-- ENTRIES PROVIDED --

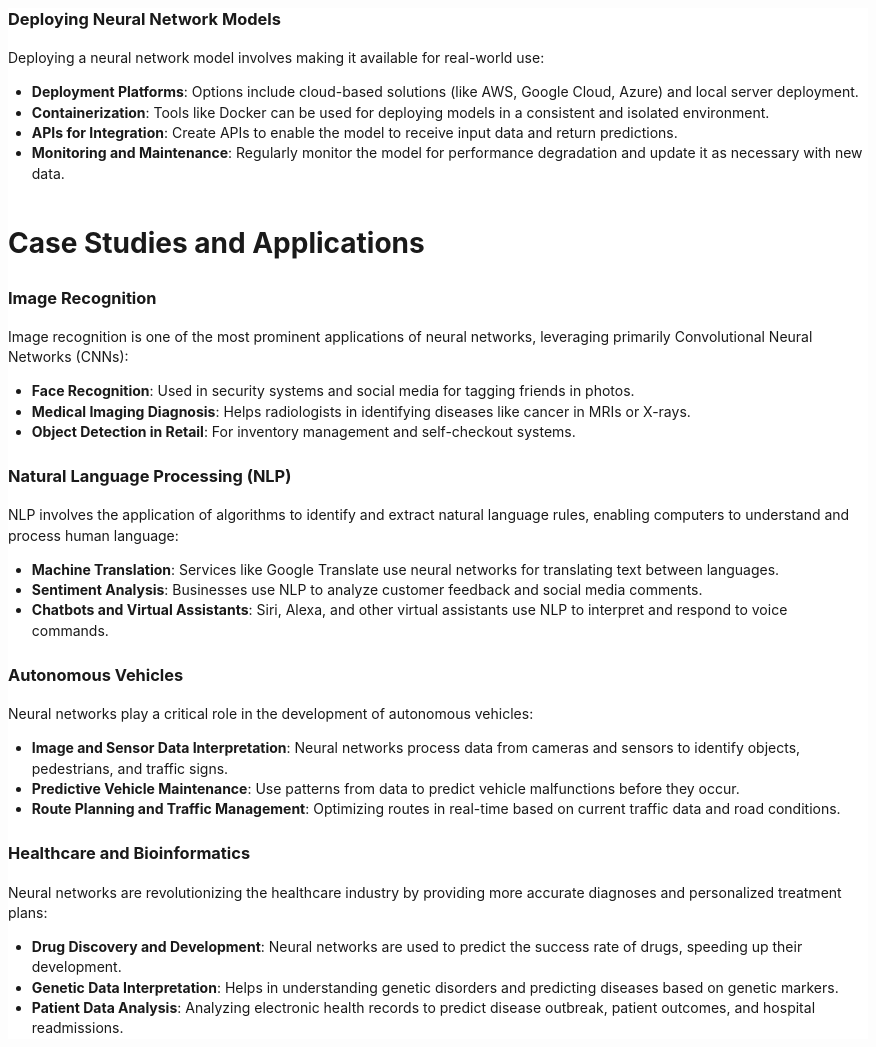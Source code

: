 ### Deploying Neural Network Models
Deploying a neural network model involves making it available for real-world use:

- **Deployment Platforms**: Options include cloud-based solutions (like AWS, Google Cloud, Azure) and local server deployment.
- **Containerization**: Tools like Docker can be used for deploying models in a consistent and isolated environment.
- **APIs for Integration**: Create APIs to enable the model to receive input data and return predictions.
- **Monitoring and Maintenance**: Regularly monitor the model for performance degradation and update it as necessary with new data.

#
  
# Case Studies and Applications

### Image Recognition
Image recognition is one of the most prominent applications of neural networks, leveraging primarily Convolutional Neural Networks (CNNs):

- **Face Recognition**: Used in security systems and social media for tagging friends in photos.
- **Medical Imaging Diagnosis**: Helps radiologists in identifying diseases like cancer in MRIs or X-rays.
- **Object Detection in Retail**: For inventory management and self-checkout systems.

### Natural Language Processing (NLP)
NLP involves the application of algorithms to identify and extract natural language rules, enabling computers to understand and process human language:

- **Machine Translation**: Services like Google Translate use neural networks for translating text between languages.
- **Sentiment Analysis**: Businesses use NLP to analyze customer feedback and social media comments.
- **Chatbots and Virtual Assistants**: Siri, Alexa, and other virtual assistants use NLP to interpret and respond to voice commands.

### Autonomous Vehicles
Neural networks play a critical role in the development of autonomous vehicles:

- **Image and Sensor Data Interpretation**: Neural networks process data from cameras and sensors to identify objects, pedestrians, and traffic signs.
- **Predictive Vehicle Maintenance**: Use patterns from data to predict vehicle malfunctions before they occur.
- **Route Planning and Traffic Management**: Optimizing routes in real-time based on current traffic data and road conditions.

### Healthcare and Bioinformatics
Neural networks are revolutionizing the healthcare industry by providing more accurate diagnoses and personalized treatment plans:

- **Drug Discovery and Development**: Neural networks are used to predict the success rate of drugs, speeding up their development.
- **Genetic Data Interpretation**: Helps in understanding genetic disorders and predicting diseases based on genetic markers.
- **Patient Data Analysis**: Analyzing electronic health records to predict disease outbreak, patient outcomes, and hospital readmissions.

-- ACTION ITEM --
Word for word, restate the lines of the listing above starting at the line with "### Healthcare and Bioinformatics" and ending at the line with "- **Drug Discovery", and nothing outside them.

-- TASK ANSWER --
### Healthcare and Bioinformatics
Neural networks are revolutionizing the healthcare industry by providing more accurate diagnoses and personalized treatment plans:

- **Drug Discovery and Development**: Neural networks are used to predict the success rate of drugs, speeding up their development.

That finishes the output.